As a lot of you know, I’m in favor of using pitch counts to monitor fatigue for pitchers, but not to limit the number of pitches or innings a pitcher can throw in a game. My thought was that for most guys, instead of limiting the number of total pitches thrown, pay more attention to a number thrown in an inning, and pay MORE attention in innings when a batter faces eight or more pitches, or a pitcher clears 20 pitches.
For example, I’d let any starter throw 33 pitches in the first inning. But, in the second, I’d lower that number by two – and keep doing that for the rest of the game. At the end of seven, I wouldn’t let my starter throw 19 pitches without having someone ready to go in the pen. However, if the guy threw 20 or more pitches in the inning, you’d reduce that number in subsequent innings by another two pitches (let’s say it was in the second inning), so now instead of allowing 29 pitches in the third, I’d move it to 27. If it were 25 pitches thrown in the inning, knock another two off, and if 30, knock two more off… It’s a rule of thumb, mind you, and something that could be modified based on experience with different pitchers.
The idea was that over time, the number of pitches someone could reasonably expect to throw would be less with each inning, but if he was still effective, you could keep the starter out there. Theoretically, then, a pitcher could throw 140 pitches in a game over eight or nine innings, but if few or no innings were higher than 20 or so, it probably wouldn’t be very taxing at all.

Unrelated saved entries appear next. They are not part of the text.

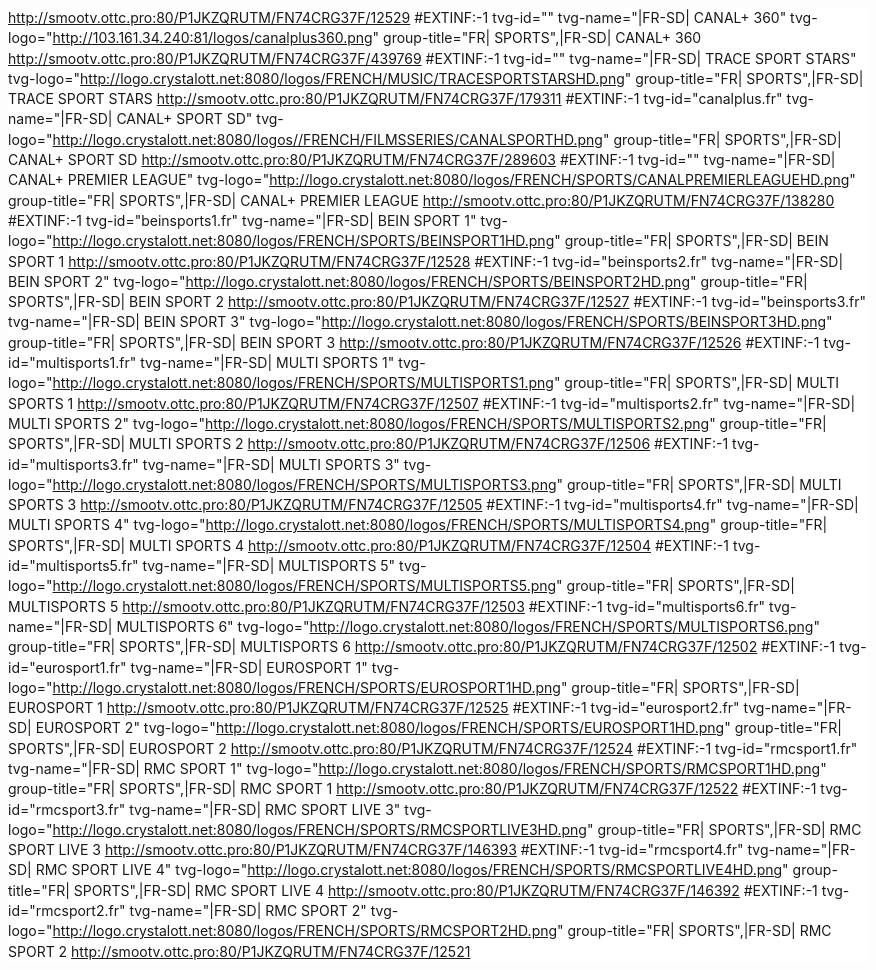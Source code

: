 http://smootv.ottc.pro:80/P1JKZQRUTM/FN74CRG37F/12529
#EXTINF:-1 tvg-id="" tvg-name="|FR-SD| CANAL+ 360" tvg-logo="http://103.161.34.240:81/logos/canalplus360.png" group-title="FR| SPORTS",|FR-SD| CANAL+ 360
http://smootv.ottc.pro:80/P1JKZQRUTM/FN74CRG37F/439769
#EXTINF:-1 tvg-id="" tvg-name="|FR-SD| TRACE SPORT STARS" tvg-logo="http://logo.crystalott.net:8080/logos/FRENCH/MUSIC/TRACESPORTSTARSHD.png" group-title="FR| SPORTS",|FR-SD| TRACE SPORT STARS
http://smootv.ottc.pro:80/P1JKZQRUTM/FN74CRG37F/179311
#EXTINF:-1 tvg-id="canalplus.fr" tvg-name="|FR-SD| CANAL+ SPORT SD" tvg-logo="http://logo.crystalott.net:8080/logos//FRENCH/FILMSSERIES/CANALSPORTHD.png" group-title="FR| SPORTS",|FR-SD| CANAL+ SPORT SD
http://smootv.ottc.pro:80/P1JKZQRUTM/FN74CRG37F/289603
#EXTINF:-1 tvg-id="" tvg-name="|FR-SD| CANAL+ PREMIER LEAGUE" tvg-logo="http://logo.crystalott.net:8080/logos/FRENCH/SPORTS/CANALPREMIERLEAGUEHD.png" group-title="FR| SPORTS",|FR-SD| CANAL+ PREMIER LEAGUE
http://smootv.ottc.pro:80/P1JKZQRUTM/FN74CRG37F/138280
#EXTINF:-1 tvg-id="beinsports1.fr" tvg-name="|FR-SD| BEIN SPORT 1" tvg-logo="http://logo.crystalott.net:8080/logos/FRENCH/SPORTS/BEINSPORT1HD.png" group-title="FR| SPORTS",|FR-SD| BEIN SPORT 1
http://smootv.ottc.pro:80/P1JKZQRUTM/FN74CRG37F/12528
#EXTINF:-1 tvg-id="beinsports2.fr" tvg-name="|FR-SD| BEIN SPORT 2" tvg-logo="http://logo.crystalott.net:8080/logos/FRENCH/SPORTS/BEINSPORT2HD.png" group-title="FR| SPORTS",|FR-SD| BEIN SPORT 2
http://smootv.ottc.pro:80/P1JKZQRUTM/FN74CRG37F/12527
#EXTINF:-1 tvg-id="beinsports3.fr" tvg-name="|FR-SD| BEIN SPORT 3" tvg-logo="http://logo.crystalott.net:8080/logos/FRENCH/SPORTS/BEINSPORT3HD.png" group-title="FR| SPORTS",|FR-SD| BEIN SPORT 3
http://smootv.ottc.pro:80/P1JKZQRUTM/FN74CRG37F/12526
#EXTINF:-1 tvg-id="multisports1.fr" tvg-name="|FR-SD| MULTI SPORTS 1" tvg-logo="http://logo.crystalott.net:8080/logos/FRENCH/SPORTS/MULTISPORTS1.png" group-title="FR| SPORTS",|FR-SD| MULTI SPORTS 1
http://smootv.ottc.pro:80/P1JKZQRUTM/FN74CRG37F/12507
#EXTINF:-1 tvg-id="multisports2.fr" tvg-name="|FR-SD| MULTI SPORTS 2" tvg-logo="http://logo.crystalott.net:8080/logos/FRENCH/SPORTS/MULTISPORTS2.png" group-title="FR| SPORTS",|FR-SD| MULTI SPORTS 2
http://smootv.ottc.pro:80/P1JKZQRUTM/FN74CRG37F/12506
#EXTINF:-1 tvg-id="multisports3.fr" tvg-name="|FR-SD| MULTI SPORTS 3" tvg-logo="http://logo.crystalott.net:8080/logos/FRENCH/SPORTS/MULTISPORTS3.png" group-title="FR| SPORTS",|FR-SD| MULTI SPORTS 3
http://smootv.ottc.pro:80/P1JKZQRUTM/FN74CRG37F/12505
#EXTINF:-1 tvg-id="multisports4.fr" tvg-name="|FR-SD| MULTI SPORTS 4" tvg-logo="http://logo.crystalott.net:8080/logos/FRENCH/SPORTS/MULTISPORTS4.png" group-title="FR| SPORTS",|FR-SD| MULTI SPORTS 4
http://smootv.ottc.pro:80/P1JKZQRUTM/FN74CRG37F/12504
#EXTINF:-1 tvg-id="multisports5.fr" tvg-name="|FR-SD| MULTISPORTS 5" tvg-logo="http://logo.crystalott.net:8080/logos/FRENCH/SPORTS/MULTISPORTS5.png" group-title="FR| SPORTS",|FR-SD| MULTISPORTS 5
http://smootv.ottc.pro:80/P1JKZQRUTM/FN74CRG37F/12503
#EXTINF:-1 tvg-id="multisports6.fr" tvg-name="|FR-SD| MULTISPORTS 6" tvg-logo="http://logo.crystalott.net:8080/logos/FRENCH/SPORTS/MULTISPORTS6.png" group-title="FR| SPORTS",|FR-SD| MULTISPORTS 6
http://smootv.ottc.pro:80/P1JKZQRUTM/FN74CRG37F/12502
#EXTINF:-1 tvg-id="eurosport1.fr" tvg-name="|FR-SD| EUROSPORT 1" tvg-logo="http://logo.crystalott.net:8080/logos/FRENCH/SPORTS/EUROSPORT1HD.png" group-title="FR| SPORTS",|FR-SD| EUROSPORT 1
http://smootv.ottc.pro:80/P1JKZQRUTM/FN74CRG37F/12525
#EXTINF:-1 tvg-id="eurosport2.fr" tvg-name="|FR-SD| EUROSPORT 2" tvg-logo="http://logo.crystalott.net:8080/logos/FRENCH/SPORTS/EUROSPORT1HD.png" group-title="FR| SPORTS",|FR-SD| EUROSPORT 2
http://smootv.ottc.pro:80/P1JKZQRUTM/FN74CRG37F/12524
#EXTINF:-1 tvg-id="rmcsport1.fr" tvg-name="|FR-SD| RMC SPORT 1" tvg-logo="http://logo.crystalott.net:8080/logos/FRENCH/SPORTS/RMCSPORT1HD.png" group-title="FR| SPORTS",|FR-SD| RMC SPORT 1
http://smootv.ottc.pro:80/P1JKZQRUTM/FN74CRG37F/12522
#EXTINF:-1 tvg-id="rmcsport3.fr" tvg-name="|FR-SD| RMC SPORT LIVE 3" tvg-logo="http://logo.crystalott.net:8080/logos/FRENCH/SPORTS/RMCSPORTLIVE3HD.png" group-title="FR| SPORTS",|FR-SD| RMC SPORT LIVE 3
http://smootv.ottc.pro:80/P1JKZQRUTM/FN74CRG37F/146393
#EXTINF:-1 tvg-id="rmcsport4.fr" tvg-name="|FR-SD| RMC SPORT LIVE 4" tvg-logo="http://logo.crystalott.net:8080/logos/FRENCH/SPORTS/RMCSPORTLIVE4HD.png" group-title="FR| SPORTS",|FR-SD| RMC SPORT LIVE 4
http://smootv.ottc.pro:80/P1JKZQRUTM/FN74CRG37F/146392
#EXTINF:-1 tvg-id="rmcsport2.fr" tvg-name="|FR-SD| RMC SPORT 2" tvg-logo="http://logo.crystalott.net:8080/logos/FRENCH/SPORTS/RMCSPORT2HD.png" group-title="FR| SPORTS",|FR-SD| RMC SPORT 2
http://smootv.ottc.pro:80/P1JKZQRUTM/FN74CRG37F/12521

And, you could do other things – if you notice that someone seems to struggle, change the counts. Still, it’s a system that doesn’t say “you’re done” after 100 pitches, and even encourages pitches to do things like build endurance. To help this process out, I’d also speed up the game so that pitchers weren’t waiting too long between pitches, trying to end games in 2:40 rather than 3:10. Finally, it would reduce the number of pitchers needed on a roster from 12 or 13 back to 10 or 11, which would prevent guys like Cody Ross getting too much time on the mound.
Well, it’s nice when other professionals agree with me. Joe Posnanski and Bill James discuss it on SI’s site. In short, they discuss how Nolan Ryan is encouraging Texas pitchers to build leg strength, get in better shape, and plan on throwing more complete games. I like it.
On to other news…
Yorvit Torrealba told of the fear he and his family faced when dealing with his son’s kidnapping. The kid is doing better, but he lives in Miami now. Amazing story, really. Give it a read.
If you are looking for injury updates, here’s some good news and some bad news…
Good News: Grady Sizemore is only about a week away from playing again. The bad news is that Jake Westbrook is not.
Good News: Damaso Marte is ready to begin throwing again. The bad news is that Jason Isringhausen’s injury is bad enough to end his season.
Mets outfielder Gary Sheffield is hitting despite a sore knee, which will require an MRI. Not sure if it’s good or bad news.
On the Mend? Welcome back to the Rays, Jason Bartlett. Also, Toronto catcher Michael Barrett heads to rehab; Ryan Freel does the same for the Cubs.